I was introduced to this author through an earlier novel, The Healer. While that was a post-apocalyptic novel and The Mine is set in the current day, both books are eco-thrillers. And they’re both brilliant. In my review of The Healer, I wrote that I felt the environment to be seriously overlooked by fiction; that if one believes even half the warnings coming out of the scientific community, then the perilous state of the environment is the massive elephant in the room that dwarfs the usual fare of thriller writers: terrorism, crime, etc.
Like The Healer, The Mine addresses that imbalance and does so without being preachy or hectoring. In fact, another feature both novels share is a deceptively simple plot. In The Mine, journalist Janne Vuori is contacted anonymously by email concerning a nickel mine in Suomalahti, northern Finland. The mine, operated by Finn Mining Ltd, a family concern and one of Finland’s biggest mining companies, is alleged by Vuori’s mystery correspondents to be an ecological disaster.

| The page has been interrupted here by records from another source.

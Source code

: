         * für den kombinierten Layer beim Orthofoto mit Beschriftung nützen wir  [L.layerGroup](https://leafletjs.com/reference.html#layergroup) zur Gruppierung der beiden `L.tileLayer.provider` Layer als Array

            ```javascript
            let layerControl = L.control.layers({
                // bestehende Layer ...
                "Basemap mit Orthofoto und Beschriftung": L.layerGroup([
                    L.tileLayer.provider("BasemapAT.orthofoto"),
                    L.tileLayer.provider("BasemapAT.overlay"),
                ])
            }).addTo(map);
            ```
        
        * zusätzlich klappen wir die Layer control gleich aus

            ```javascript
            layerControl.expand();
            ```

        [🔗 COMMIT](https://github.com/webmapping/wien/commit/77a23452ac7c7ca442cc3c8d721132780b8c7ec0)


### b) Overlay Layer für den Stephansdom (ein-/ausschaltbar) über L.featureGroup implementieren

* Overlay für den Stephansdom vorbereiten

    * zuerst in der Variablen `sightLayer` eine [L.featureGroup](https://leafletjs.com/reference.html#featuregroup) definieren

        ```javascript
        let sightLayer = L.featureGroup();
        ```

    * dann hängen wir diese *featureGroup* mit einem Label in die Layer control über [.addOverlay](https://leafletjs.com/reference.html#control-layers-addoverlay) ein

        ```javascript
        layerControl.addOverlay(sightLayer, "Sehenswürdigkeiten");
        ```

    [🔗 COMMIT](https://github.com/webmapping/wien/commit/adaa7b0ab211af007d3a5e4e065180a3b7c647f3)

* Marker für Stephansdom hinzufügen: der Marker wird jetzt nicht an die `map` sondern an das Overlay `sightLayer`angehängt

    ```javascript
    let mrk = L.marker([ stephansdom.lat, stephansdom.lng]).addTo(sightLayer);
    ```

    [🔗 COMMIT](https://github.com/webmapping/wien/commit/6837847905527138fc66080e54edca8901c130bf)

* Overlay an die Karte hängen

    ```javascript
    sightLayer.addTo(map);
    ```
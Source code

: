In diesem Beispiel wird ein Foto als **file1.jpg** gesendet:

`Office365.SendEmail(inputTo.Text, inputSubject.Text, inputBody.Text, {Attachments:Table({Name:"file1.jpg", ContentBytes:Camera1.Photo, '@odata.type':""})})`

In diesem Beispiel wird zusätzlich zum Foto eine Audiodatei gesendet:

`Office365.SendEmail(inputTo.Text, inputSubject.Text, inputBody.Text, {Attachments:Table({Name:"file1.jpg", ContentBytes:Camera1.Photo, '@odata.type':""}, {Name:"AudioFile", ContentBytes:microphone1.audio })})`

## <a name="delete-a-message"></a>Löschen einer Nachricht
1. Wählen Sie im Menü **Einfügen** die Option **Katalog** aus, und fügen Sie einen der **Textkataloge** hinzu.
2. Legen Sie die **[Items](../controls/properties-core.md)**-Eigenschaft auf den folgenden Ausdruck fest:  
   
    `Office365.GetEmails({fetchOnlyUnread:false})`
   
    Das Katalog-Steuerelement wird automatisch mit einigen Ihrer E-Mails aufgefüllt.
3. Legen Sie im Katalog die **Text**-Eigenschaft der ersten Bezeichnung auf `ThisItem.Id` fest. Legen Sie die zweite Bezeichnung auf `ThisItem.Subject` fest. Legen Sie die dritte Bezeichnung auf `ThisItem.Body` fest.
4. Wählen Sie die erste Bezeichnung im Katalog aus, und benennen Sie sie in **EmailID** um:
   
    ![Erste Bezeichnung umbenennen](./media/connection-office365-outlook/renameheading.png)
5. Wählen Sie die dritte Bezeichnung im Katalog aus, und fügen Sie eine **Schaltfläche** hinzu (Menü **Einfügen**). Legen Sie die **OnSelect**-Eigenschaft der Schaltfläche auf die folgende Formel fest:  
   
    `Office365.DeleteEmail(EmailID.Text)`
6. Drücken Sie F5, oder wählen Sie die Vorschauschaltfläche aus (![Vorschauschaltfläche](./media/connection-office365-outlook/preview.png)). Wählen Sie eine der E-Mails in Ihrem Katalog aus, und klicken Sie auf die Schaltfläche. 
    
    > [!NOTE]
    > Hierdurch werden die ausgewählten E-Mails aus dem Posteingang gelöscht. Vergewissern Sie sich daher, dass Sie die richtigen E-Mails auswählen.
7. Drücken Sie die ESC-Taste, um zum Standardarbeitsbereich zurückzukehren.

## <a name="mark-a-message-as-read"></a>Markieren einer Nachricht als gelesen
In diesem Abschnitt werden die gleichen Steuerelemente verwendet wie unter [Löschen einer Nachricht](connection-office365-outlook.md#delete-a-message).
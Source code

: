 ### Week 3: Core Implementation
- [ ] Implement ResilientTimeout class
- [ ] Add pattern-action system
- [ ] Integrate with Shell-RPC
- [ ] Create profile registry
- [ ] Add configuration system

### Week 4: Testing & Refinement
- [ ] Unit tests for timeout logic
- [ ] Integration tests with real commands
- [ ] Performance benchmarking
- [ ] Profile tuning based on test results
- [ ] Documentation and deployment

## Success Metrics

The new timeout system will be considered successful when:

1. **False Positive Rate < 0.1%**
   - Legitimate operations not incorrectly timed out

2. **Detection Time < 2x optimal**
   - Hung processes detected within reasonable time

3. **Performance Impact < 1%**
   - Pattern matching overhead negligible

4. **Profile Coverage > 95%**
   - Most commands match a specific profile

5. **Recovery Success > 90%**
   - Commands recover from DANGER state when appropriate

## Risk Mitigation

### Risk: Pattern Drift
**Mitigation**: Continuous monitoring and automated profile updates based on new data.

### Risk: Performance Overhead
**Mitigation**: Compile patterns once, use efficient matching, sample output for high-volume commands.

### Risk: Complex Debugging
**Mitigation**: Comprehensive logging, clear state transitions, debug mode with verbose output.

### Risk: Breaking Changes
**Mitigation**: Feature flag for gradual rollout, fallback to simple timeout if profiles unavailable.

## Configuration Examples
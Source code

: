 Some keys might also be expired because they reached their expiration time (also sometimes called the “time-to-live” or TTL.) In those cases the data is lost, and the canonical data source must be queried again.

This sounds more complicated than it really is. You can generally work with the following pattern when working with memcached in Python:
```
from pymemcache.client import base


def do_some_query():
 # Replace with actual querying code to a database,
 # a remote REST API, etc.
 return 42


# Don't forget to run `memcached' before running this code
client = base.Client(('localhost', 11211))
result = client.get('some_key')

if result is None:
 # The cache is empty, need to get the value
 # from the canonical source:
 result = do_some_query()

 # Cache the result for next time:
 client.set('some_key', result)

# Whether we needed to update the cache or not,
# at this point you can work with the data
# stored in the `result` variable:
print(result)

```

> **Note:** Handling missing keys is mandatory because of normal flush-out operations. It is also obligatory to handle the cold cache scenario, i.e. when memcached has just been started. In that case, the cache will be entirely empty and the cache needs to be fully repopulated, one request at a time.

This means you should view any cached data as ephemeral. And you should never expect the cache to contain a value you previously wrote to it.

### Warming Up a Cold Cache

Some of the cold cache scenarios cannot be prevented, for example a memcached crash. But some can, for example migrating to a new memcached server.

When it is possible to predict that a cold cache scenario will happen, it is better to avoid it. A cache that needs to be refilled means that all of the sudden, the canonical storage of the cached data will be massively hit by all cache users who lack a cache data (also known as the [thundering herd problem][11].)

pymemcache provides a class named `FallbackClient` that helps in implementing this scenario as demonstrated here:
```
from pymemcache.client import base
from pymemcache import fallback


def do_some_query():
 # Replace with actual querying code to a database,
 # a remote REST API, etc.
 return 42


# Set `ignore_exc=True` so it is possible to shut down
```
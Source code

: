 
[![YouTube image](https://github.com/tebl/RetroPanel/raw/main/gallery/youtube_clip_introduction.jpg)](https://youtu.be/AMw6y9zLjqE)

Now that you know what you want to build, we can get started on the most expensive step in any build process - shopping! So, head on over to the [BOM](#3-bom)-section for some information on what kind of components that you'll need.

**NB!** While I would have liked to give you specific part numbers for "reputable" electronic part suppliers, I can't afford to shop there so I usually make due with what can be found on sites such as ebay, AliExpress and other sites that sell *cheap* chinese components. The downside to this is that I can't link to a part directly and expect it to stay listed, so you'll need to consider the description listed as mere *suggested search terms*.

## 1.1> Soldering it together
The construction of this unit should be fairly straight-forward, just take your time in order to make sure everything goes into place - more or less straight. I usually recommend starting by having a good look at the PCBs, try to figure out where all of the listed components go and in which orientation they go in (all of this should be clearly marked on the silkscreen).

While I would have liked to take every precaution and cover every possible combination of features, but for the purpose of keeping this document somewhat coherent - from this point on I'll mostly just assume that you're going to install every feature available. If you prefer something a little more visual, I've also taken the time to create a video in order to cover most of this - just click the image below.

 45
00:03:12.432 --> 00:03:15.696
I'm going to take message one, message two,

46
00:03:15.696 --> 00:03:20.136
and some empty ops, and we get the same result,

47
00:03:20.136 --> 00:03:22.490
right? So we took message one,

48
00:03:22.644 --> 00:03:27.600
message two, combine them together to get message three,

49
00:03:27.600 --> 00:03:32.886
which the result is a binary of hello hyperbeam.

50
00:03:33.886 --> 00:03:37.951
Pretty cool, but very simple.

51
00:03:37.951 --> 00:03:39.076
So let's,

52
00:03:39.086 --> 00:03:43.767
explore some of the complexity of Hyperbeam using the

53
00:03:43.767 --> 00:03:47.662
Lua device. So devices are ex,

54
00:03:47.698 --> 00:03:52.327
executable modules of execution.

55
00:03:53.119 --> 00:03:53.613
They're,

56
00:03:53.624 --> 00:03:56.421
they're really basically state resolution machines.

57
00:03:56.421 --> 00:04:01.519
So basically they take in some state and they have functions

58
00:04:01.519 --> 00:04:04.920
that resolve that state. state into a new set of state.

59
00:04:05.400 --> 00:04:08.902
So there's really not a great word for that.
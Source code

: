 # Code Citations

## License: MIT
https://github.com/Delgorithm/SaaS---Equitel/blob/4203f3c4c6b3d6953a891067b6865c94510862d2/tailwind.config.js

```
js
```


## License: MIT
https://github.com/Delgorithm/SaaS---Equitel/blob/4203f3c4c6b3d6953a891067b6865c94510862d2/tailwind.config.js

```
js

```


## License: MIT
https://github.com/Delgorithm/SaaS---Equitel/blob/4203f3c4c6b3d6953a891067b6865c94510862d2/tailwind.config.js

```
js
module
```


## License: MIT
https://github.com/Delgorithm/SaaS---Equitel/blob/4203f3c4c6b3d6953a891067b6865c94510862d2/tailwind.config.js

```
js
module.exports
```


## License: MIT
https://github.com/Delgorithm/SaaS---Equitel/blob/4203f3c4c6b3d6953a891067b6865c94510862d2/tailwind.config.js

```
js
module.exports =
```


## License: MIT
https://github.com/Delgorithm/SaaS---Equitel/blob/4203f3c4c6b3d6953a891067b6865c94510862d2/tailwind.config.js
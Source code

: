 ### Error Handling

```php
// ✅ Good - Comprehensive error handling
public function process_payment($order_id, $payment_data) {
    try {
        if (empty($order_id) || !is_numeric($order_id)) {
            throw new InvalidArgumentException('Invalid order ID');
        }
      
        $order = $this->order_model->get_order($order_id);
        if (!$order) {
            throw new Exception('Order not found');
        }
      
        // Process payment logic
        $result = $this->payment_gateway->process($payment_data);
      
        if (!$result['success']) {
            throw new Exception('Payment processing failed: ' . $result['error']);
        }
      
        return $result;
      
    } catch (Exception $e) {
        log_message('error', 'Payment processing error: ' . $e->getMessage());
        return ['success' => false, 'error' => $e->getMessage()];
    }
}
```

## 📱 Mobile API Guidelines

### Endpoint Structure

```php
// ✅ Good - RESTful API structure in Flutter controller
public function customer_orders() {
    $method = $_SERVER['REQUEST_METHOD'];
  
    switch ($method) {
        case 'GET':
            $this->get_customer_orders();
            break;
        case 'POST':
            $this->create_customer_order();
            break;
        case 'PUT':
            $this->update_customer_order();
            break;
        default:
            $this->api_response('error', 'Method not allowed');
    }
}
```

Vuori heads off to investigate and quickly begins to suspect that this is indeed the truth. There are several other strands to this story, a series of unexplained deaths and murders, Vuori’s father appearing on the scene after an absence of many years and his attempts to make amends to the wife and son he abandoned. But I won’t give too much away as I don’t want to spoil the fun
As with The Healer, The Mine isn’t a book packed with twists and turns and convoluted plot developments. That’s not to say that there isn’t a fair few surprises, but like his concern with the environment, the author’s writing style is sparse and direct. This is in no way a criticism; The Mine is a compelling read and carries a real punch. Its style suits the story the author wants to tell and where some authors distract from the message they want to get across with various literary party tricks, Antti Tuomainen tells a simple, yet poetically beautiful tale.
In conclusion, this is a strong novel. It’s a crime thriller with a conscience and unafraid to wear it. It’s never sanctimonious, it doesn’t hector the reader, but one feels the urgency of the crisis of the environment, we get a sense of the damage that we as a species have done while also warming to the protagonist and his family.